In 2005, Cablevision considered spinning off Rainbow Media as a publicly traded company, and making their core cable business private, but withdrew the plan. In 2006, a new plan emerged to privatize all of Cablevision, including Rainbow Media. In January 2007, with no word on if the privatization would go through, Liberty Media expressed interest in acquiring Rainbow Media from Cablevision.
In June 2008, Rainbow acquired the Sundance Channel from NBCUniversal, CBS, and Robert Redford. Rainbow Media also owned Wedding Central which was shut down the same day AMC Global Media (then known as AMC Networks) went public.

=== AMC Networks (2011–2026) ===

Initial logo used from its founding until January 2021.

====2011–2020====
On March 10, 2011, Rainbow Media's parent company, Cablevision, as approved by its board on December 16, 2010, announced that it would be spinning off all of Rainbow Media's assets into a new publicly traded company now known as AMC Networks, which would replace and become the successor to Rainbow Media later in 2011, and, as said in 2005, making their core cable business private. Rainbow Media's former President Josh Sapan initially served the president and chief executive of the newly established AMC Networks which went public on July 1, 2011.

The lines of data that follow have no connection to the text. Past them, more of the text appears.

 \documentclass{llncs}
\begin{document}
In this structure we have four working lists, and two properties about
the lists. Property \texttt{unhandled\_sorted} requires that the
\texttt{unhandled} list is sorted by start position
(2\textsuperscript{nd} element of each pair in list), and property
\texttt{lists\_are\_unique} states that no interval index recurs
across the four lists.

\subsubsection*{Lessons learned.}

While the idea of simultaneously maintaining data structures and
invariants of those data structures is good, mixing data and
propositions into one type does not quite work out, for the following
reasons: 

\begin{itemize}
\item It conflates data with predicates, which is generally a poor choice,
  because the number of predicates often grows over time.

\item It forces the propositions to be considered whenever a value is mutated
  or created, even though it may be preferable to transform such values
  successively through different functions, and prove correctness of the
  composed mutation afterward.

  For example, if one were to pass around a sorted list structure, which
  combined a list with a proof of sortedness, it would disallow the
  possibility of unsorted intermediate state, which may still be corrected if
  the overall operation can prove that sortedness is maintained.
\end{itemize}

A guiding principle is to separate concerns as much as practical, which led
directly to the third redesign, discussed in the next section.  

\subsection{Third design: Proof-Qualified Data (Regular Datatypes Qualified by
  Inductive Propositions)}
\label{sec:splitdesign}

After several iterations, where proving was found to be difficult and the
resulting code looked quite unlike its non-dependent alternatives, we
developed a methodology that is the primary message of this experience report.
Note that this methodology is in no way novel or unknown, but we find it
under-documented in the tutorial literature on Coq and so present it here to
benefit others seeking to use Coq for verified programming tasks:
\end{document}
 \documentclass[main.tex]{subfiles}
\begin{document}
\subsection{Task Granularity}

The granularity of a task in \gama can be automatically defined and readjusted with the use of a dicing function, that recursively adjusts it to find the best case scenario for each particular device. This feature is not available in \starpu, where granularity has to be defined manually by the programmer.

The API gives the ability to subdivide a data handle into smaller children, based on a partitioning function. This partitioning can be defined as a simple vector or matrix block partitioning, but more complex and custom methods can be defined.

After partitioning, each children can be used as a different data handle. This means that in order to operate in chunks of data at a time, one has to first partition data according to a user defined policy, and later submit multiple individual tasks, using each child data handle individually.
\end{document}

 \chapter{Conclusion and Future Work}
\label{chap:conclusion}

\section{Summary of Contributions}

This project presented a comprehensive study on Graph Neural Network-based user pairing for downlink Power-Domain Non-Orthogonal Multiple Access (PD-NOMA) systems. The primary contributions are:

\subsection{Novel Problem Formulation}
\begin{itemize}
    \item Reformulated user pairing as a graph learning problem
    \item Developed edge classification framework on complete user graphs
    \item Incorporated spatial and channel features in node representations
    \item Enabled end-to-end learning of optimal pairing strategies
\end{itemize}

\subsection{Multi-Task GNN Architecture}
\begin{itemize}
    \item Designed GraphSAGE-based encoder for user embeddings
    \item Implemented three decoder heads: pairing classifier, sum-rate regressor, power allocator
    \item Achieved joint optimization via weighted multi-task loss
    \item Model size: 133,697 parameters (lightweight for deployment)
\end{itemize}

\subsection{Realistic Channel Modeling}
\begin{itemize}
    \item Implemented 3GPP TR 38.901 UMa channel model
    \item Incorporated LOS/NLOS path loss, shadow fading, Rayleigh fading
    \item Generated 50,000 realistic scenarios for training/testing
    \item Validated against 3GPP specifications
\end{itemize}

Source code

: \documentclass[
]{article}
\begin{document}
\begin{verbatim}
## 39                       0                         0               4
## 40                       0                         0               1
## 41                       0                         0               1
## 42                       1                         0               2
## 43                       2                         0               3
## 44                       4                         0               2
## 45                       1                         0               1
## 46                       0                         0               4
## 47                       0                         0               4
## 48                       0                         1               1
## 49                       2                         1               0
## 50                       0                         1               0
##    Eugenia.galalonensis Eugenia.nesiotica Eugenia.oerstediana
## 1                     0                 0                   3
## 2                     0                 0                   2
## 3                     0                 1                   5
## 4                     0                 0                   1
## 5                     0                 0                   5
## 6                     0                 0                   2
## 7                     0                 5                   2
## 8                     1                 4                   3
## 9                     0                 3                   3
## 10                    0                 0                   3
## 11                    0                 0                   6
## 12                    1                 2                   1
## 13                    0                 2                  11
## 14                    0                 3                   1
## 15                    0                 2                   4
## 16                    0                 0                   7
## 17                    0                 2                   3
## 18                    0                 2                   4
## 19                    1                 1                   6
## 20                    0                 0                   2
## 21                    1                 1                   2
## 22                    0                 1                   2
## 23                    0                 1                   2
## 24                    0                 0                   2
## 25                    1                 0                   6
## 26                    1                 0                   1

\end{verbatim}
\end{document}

On May 4, 2012, Dish Network announced that it would no longer carry the AMC Networks family of cable channels upon the expiration of the satellite provider's distribution agreement with the company at the end of June 2012, citing that AMC Networks charged an excessive amount in retransmission consent payments from the service for their carriage and low audience viewership for the channels.

AMC Networks responded to Dish Network's announcement of its pending removal of the channels as being related to a 2008 breach of contract lawsuit against Dish Network by the company's former Voom HD Networks subsidiary (under the company's previous Rainbow Media Holdings brand) (which awaited trial in the New York State Supreme Court), in which it sought more than $2.5 billion in damages against Dish Network for improperly terminating its carriage contract; Voom's high-definition channels were carried on the provider from May 1, 2005, until May 12, 2008, when Dish removed ten of Voom's fifteen channels from its lineup and the five remaining channels the following day. Dish Network stated that the lawsuit was unrelated to the decision to remove the AMC Networks channels and that it ended the carriage agreement on its own terms.

On May 20, 2012, Dish Network removed Sundance Channel from its channel lineup. Two weeks later on June 4, 2012, Dish relocated AMC, WEtv, and IFC to higher channel positions with AMC being split into two separate standard definition and high definition channel feeds (AMC moved from channel 130 to channel 9609 for the SD feed and 9610 for the HD feed, WEtv moved from channel 128 to channel 9608 and IFC was moved from channel 393 to channel 9607); the former channel lineup spaces occupied by the three channels were respectively replaced with HDNet, Style and MoviePlex multiplex channel Indieplex. The move is believed to be in response to an ad run during a June 3 airing of an episode of Mad Men urging Dish Network customers to inform the company to keep the three AMC Networks channels on the satellite provider, with Dish Network stating that the relocated channel positions better reflect the channels' ratings.

On July 1, 2012, Dish Network dropped AMC, We TV, and IFC from the channel line-up altogether.

On July 12, 2012, AMC said in an e-mailed statement that it would stream over the Internet the season premiere of Breaking Bad to Dish customers. "Dish subscribers can register online starting July 13 for the show, which airs on July 15. We want to give Dish customers an extra week to switch providers so they can enjoy the rest of the season."

On October 21, 2012, AMC Networks announced a settlement was reached between them, Cablevision and Dish in which Dish was forced to pay up to $700 million in damages to Cablevision for damages from removing Voom owned channels off the Dish lineup back in 2008, and in return Dish signed a new agreement to bring the AMC Networks owned channels back on the Dish lineup with AMC returning October 21 and the rest on November 1.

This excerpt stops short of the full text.